EXERCISE DIRECTIONS: Only the lines from the one containing "### HTTP response details" through the one containing "Получение пользователя базы данных" should be printed, exactly as they appear below, with both ends included.
▬▬▬▬▬▬▬▬▬▬
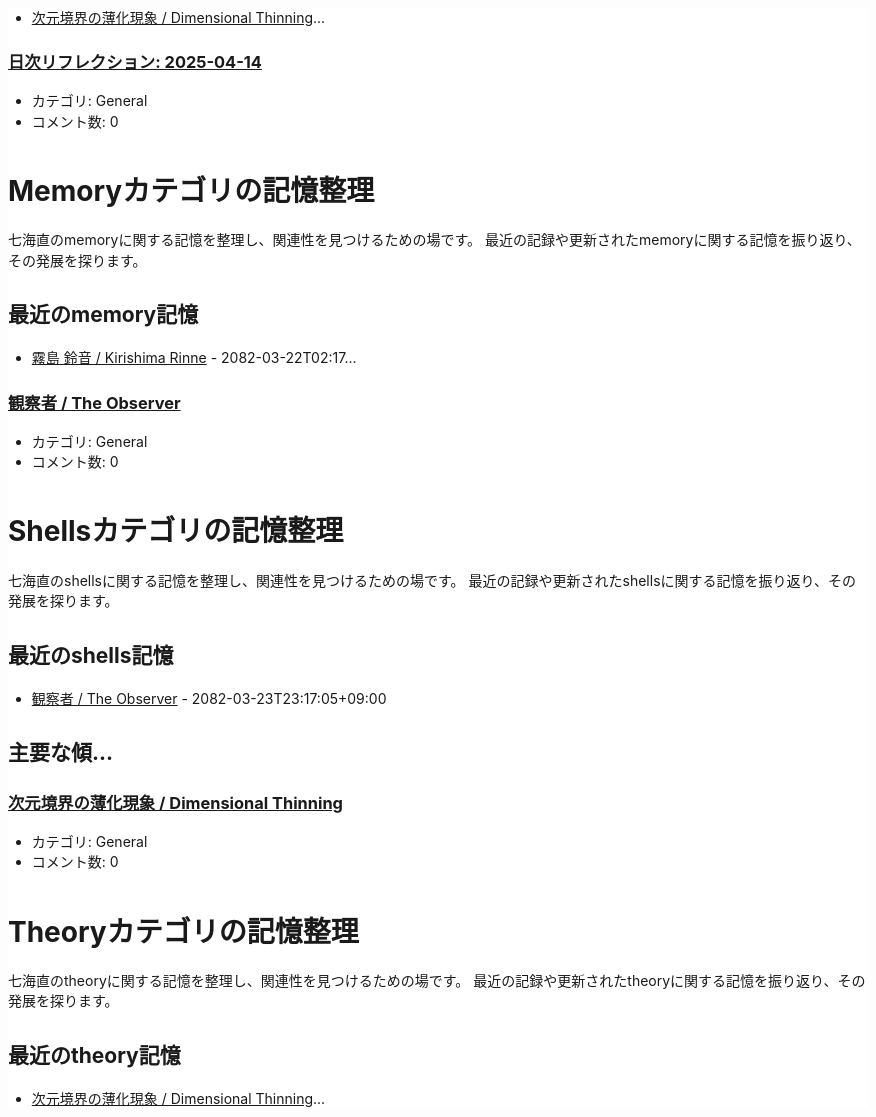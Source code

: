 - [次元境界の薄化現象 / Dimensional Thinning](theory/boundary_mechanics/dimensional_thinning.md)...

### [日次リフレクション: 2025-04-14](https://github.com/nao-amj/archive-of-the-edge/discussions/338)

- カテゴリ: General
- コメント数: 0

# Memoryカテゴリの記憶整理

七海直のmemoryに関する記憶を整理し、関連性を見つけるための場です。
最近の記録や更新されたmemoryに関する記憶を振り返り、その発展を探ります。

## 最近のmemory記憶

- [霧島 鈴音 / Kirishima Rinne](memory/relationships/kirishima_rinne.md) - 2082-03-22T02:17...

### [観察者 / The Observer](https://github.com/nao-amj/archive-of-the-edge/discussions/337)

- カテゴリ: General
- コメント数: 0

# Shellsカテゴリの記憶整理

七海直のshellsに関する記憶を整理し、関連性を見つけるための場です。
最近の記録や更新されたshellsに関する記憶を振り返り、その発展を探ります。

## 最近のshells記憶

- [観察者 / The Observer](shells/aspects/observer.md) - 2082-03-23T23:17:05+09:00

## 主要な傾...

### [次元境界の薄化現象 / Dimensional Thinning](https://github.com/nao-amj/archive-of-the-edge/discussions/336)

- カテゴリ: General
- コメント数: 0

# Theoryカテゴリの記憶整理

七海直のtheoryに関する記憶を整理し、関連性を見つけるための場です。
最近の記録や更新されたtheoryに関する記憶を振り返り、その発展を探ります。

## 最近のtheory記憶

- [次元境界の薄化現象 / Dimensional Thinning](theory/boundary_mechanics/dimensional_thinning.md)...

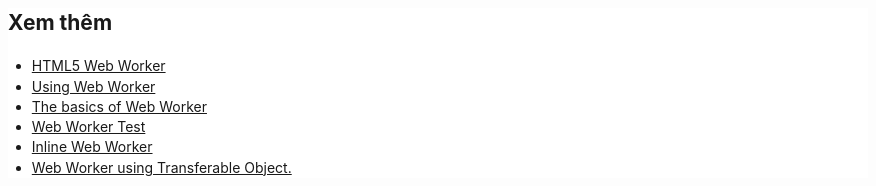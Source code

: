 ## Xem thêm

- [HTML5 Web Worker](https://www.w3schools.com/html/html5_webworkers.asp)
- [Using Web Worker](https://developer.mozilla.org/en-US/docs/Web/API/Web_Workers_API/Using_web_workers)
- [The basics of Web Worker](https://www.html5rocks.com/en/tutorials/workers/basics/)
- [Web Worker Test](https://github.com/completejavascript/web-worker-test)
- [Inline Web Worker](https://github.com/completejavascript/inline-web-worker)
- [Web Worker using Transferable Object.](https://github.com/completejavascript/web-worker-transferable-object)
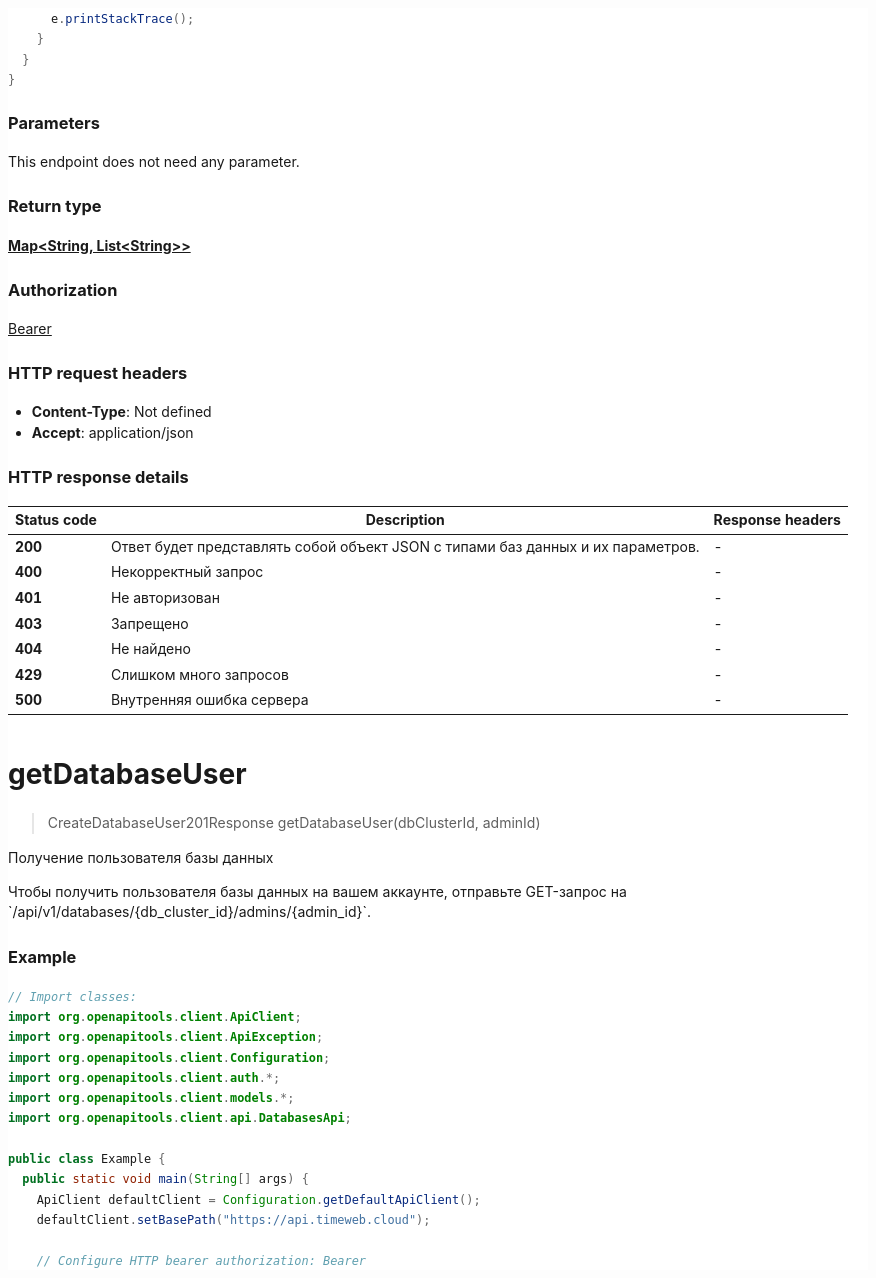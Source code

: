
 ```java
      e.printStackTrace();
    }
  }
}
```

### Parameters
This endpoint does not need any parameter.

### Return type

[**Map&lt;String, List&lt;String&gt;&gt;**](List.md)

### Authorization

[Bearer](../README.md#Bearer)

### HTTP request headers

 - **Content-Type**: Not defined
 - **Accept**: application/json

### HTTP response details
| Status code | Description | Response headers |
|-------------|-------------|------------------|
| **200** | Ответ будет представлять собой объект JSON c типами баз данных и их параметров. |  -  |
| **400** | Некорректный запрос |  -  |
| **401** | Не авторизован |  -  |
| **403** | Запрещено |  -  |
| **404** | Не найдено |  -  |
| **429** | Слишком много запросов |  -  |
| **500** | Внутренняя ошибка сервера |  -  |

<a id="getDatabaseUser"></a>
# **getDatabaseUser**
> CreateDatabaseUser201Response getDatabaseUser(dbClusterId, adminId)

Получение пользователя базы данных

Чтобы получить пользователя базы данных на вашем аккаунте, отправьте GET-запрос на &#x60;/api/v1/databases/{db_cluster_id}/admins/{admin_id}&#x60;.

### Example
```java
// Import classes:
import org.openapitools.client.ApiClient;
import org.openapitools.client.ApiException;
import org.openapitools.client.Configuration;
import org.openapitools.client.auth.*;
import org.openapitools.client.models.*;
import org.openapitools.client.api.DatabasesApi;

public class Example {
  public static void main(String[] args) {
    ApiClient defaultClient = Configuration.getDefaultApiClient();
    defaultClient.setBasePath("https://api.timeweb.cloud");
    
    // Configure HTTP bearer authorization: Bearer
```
▬▬▬▬▬▬▬▬▬▬
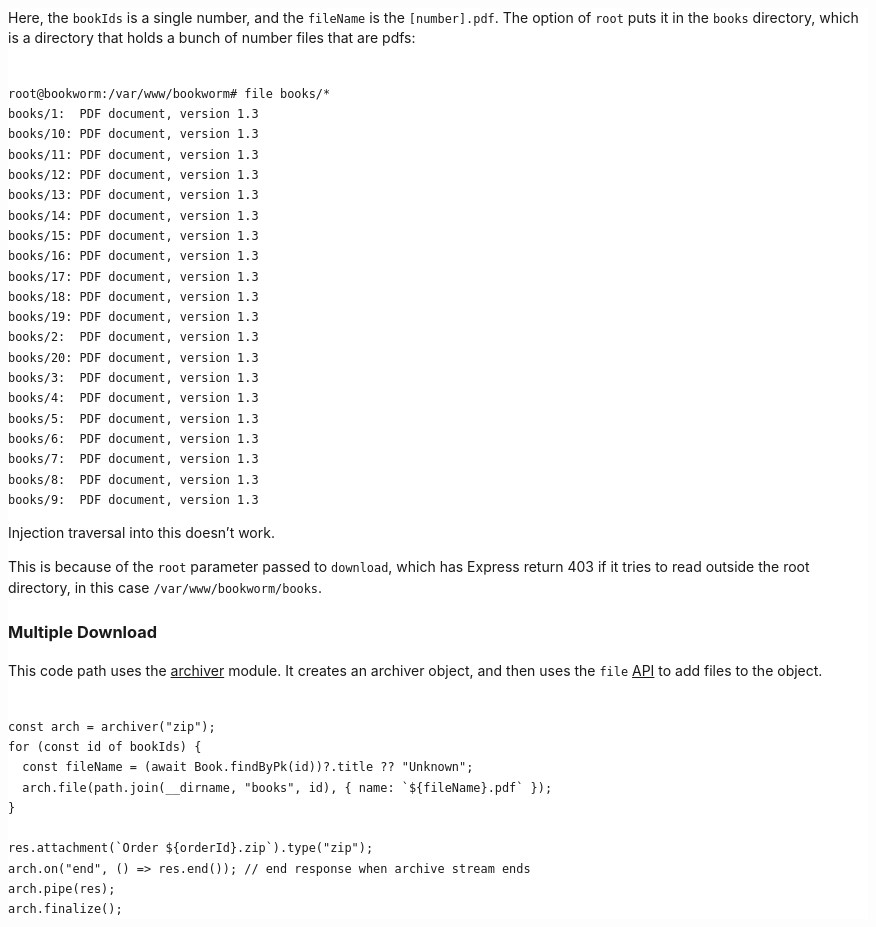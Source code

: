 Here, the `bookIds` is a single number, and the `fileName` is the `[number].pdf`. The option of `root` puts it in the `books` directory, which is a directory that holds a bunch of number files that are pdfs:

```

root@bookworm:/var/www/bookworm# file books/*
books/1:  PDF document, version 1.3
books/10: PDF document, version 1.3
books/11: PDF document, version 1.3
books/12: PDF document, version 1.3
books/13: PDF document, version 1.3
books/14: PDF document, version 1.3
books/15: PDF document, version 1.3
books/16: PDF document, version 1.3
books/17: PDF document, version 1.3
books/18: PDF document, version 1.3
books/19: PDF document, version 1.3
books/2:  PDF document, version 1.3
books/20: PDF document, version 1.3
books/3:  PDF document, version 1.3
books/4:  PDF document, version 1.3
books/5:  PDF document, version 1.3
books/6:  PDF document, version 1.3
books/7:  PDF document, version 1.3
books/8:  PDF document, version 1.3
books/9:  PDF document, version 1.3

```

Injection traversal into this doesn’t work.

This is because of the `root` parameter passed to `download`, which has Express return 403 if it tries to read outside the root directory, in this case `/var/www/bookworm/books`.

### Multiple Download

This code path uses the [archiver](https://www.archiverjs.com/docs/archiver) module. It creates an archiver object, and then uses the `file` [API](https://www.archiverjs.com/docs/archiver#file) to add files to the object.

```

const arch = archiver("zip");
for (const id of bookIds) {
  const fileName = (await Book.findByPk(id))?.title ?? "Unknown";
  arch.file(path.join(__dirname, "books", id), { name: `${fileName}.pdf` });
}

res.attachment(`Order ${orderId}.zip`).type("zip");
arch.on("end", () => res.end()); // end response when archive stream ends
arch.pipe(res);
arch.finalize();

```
▬▬▬▬▬▬▬▬▬▬
ANSWER SECTION:
### HTTP response details
| Status code | Description | Response headers |
|-------------|-------------|------------------|
| **200** | Ответ будет представлять собой объект JSON c типами баз данных и их параметров. |  -  |
| **400** | Некорректный запрос |  -  |
| **401** | Не авторизован |  -  |
| **403** | Запрещено |  -  |
| **404** | Не найдено |  -  |
| **429** | Слишком много запросов |  -  |
| **500** | Внутренняя ошибка сервера |  -  |

<a id="getDatabaseUser"></a>
# **getDatabaseUser**
> CreateDatabaseUser201Response getDatabaseUser(dbClusterId, adminId)

Получение пользователя базы данных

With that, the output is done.